Mais la raison principale de ce périple nord américain, c’est la réalisation d’un vieux projet qui lui tenait à cœur, enregistrer les chansons de Gilles Vigneault, ce poète du chant de la vie quotidienne, celui qui, durant les trois glorieuses, décennies de la consommation, s’évertuait, lui, à « vous parler d’amour, gens du pays ».
Dès les années 1970 Gilles Vigneault l'avait encouragé à traduire ses chansons en provençal
« Vigneault est venu chanter à Toulon. J’avais mon billet pour le concert à l’Opéra mais j’avais aussi pu entrer dans la coulisse grâce au concierge qui était un voisin de mes parents. J’écoutais en silence la répétition, impressionné par le personnage, grand, dynamique qui était devant moi ; j’étais seul spectateur à cette heure-là. Et il est venu vers moi, il m’a invité dans sa loge, je lui ai lu la traduction en òc de son poème Silence, et il m’a encouragé à continuer. »
L’eau a coulé depuis, sous le pont de Correns sur l’Argens, et bien plus encore sous le Pierre Laporte Bridge. Quarante-cinq ans après la rencontre, les textes sont prêts, plus fidèles à l’esprit du texte qu’à sa lettre.
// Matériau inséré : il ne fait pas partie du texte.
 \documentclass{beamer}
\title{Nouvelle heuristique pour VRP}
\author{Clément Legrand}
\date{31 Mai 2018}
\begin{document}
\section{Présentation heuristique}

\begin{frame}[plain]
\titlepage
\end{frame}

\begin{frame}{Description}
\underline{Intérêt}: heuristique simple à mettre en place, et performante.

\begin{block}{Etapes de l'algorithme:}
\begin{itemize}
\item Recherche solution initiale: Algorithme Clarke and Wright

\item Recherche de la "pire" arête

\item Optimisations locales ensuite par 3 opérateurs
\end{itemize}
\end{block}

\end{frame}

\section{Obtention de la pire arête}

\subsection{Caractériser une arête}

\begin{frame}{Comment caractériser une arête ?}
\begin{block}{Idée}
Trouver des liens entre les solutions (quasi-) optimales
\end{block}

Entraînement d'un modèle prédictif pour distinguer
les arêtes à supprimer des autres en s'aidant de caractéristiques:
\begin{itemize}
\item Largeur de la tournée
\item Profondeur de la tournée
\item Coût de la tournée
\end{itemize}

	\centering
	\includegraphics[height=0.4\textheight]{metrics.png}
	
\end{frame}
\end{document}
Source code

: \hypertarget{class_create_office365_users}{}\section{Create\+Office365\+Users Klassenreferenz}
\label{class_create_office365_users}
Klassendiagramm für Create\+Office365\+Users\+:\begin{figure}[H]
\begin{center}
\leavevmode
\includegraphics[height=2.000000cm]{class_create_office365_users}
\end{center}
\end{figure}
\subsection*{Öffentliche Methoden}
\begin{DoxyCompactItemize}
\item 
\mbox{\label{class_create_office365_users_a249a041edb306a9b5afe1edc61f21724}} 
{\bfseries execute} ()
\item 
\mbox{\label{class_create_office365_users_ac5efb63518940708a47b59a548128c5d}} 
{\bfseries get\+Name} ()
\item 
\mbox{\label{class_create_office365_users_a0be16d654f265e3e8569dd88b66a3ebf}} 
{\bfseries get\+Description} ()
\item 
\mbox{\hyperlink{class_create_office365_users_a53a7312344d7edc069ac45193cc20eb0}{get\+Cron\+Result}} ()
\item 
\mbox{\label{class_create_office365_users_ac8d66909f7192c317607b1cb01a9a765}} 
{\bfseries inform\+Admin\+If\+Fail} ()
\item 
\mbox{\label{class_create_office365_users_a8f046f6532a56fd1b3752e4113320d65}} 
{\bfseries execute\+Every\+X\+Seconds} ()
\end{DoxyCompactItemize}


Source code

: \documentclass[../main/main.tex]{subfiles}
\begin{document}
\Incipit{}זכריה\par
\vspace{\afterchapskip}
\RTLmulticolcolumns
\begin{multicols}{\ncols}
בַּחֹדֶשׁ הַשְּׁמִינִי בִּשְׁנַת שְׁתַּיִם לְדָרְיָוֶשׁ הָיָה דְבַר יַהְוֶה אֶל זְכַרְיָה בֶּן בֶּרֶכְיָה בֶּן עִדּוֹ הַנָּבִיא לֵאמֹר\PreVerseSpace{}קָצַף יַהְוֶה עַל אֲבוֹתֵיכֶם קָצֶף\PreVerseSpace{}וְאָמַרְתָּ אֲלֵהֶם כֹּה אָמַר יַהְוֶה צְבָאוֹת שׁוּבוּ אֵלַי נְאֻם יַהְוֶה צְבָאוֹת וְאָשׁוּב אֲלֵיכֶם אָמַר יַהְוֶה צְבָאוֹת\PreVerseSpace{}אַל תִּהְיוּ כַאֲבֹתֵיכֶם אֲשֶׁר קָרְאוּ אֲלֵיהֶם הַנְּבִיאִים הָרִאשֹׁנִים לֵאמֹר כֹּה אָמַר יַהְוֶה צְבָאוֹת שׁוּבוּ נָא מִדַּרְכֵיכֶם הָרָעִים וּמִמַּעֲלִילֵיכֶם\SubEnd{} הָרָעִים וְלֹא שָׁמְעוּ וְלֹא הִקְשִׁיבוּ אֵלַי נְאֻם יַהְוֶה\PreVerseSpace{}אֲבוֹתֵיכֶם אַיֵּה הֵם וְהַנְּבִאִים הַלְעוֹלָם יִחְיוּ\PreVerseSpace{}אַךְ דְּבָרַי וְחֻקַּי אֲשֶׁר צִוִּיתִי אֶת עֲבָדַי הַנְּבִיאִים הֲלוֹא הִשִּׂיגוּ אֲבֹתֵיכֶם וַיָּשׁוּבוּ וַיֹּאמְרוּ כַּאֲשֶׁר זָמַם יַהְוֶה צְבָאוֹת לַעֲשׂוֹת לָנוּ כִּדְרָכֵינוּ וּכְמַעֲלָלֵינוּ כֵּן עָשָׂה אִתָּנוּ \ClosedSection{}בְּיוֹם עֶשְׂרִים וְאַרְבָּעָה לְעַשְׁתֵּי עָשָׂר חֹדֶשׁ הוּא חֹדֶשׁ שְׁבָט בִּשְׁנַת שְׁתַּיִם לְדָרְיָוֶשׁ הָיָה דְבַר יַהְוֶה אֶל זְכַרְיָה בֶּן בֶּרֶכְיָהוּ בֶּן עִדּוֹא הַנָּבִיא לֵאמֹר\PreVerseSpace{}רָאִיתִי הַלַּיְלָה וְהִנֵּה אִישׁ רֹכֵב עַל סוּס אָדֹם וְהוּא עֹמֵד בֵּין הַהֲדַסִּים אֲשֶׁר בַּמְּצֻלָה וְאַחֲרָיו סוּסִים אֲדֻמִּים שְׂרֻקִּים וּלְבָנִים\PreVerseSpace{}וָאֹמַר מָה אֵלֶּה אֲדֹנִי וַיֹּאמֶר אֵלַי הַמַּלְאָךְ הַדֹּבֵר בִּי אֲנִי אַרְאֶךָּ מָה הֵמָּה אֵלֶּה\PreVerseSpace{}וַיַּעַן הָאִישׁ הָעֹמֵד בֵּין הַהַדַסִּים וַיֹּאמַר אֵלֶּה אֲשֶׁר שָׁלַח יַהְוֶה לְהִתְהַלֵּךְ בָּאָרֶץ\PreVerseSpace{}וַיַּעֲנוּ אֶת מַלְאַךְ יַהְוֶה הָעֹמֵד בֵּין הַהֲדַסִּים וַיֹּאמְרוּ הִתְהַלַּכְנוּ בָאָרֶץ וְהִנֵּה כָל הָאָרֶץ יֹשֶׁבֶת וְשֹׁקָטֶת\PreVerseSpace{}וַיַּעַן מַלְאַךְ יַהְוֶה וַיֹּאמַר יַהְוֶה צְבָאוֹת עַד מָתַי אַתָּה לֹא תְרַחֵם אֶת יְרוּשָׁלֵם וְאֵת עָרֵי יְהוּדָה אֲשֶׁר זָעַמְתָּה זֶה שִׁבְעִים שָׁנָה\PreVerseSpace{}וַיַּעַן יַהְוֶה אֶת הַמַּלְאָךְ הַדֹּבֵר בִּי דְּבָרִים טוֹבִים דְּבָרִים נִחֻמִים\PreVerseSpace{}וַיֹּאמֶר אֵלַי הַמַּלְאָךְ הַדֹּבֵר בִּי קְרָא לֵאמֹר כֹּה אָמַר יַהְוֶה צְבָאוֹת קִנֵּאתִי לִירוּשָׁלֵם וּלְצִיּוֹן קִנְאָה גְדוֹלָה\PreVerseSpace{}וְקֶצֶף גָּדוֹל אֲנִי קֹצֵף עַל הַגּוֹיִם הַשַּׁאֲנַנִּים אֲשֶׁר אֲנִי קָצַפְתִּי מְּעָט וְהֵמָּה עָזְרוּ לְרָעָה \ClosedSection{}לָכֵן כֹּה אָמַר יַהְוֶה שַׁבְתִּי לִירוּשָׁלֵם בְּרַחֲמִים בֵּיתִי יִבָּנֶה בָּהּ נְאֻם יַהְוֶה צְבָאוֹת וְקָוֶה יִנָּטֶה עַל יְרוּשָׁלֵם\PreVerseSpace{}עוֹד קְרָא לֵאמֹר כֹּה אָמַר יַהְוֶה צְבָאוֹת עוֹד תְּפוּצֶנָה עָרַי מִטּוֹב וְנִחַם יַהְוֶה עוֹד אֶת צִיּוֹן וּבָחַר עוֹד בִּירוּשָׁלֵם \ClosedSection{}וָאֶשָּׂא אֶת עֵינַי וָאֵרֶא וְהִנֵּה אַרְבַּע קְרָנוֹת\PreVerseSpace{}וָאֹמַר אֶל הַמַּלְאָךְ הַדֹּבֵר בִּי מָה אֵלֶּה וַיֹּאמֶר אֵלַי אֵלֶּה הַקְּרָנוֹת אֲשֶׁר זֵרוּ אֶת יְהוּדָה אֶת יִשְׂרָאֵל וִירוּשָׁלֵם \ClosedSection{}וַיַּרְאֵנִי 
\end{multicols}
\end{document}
La prosodie d’une chanson est chose complexe, délicate. « J’ai voulu garder le plus de musicalité possible dans le choix des mots ».
En fait la matière du disque était prête dès 2020… mais la pandémie a tout retardé. Ce n’est donc qu’entre le 9 et le 15 avril derniers que les enregistrements ont été effectués. Résultat, treize chansons – qu’elles portent bonheur à ce travail ! – gravées avec les musiciens québécois Liette Remon, Nadia Delisle et Pierre Langevin.
Comment respecter l'immense artiste tout en existant comme son interprète ?
Miquèu Montanaro qui en a la longue expérience, sait réunir des musiciens et favoriser ces échanges qui font l’originalité d’une création artistique à plusieurs voix. Encore fallait-il vérifier que le résultat fonctionne auprès d’un public. Et c’est ce qui fut fait en petit comité au Québec, au sortir de la résidence durant laquelle l’album a été créé.
Miquèu est revenu en Provence le 22 avril. Il aura beaucoup à faire désormais pour faire naître cet album, c’est-à-dire à le produire et à le distribuer. Après quoi, gens du pays (et d’ailleurs…) serà ben a vos de vos laissar charrar d’amor…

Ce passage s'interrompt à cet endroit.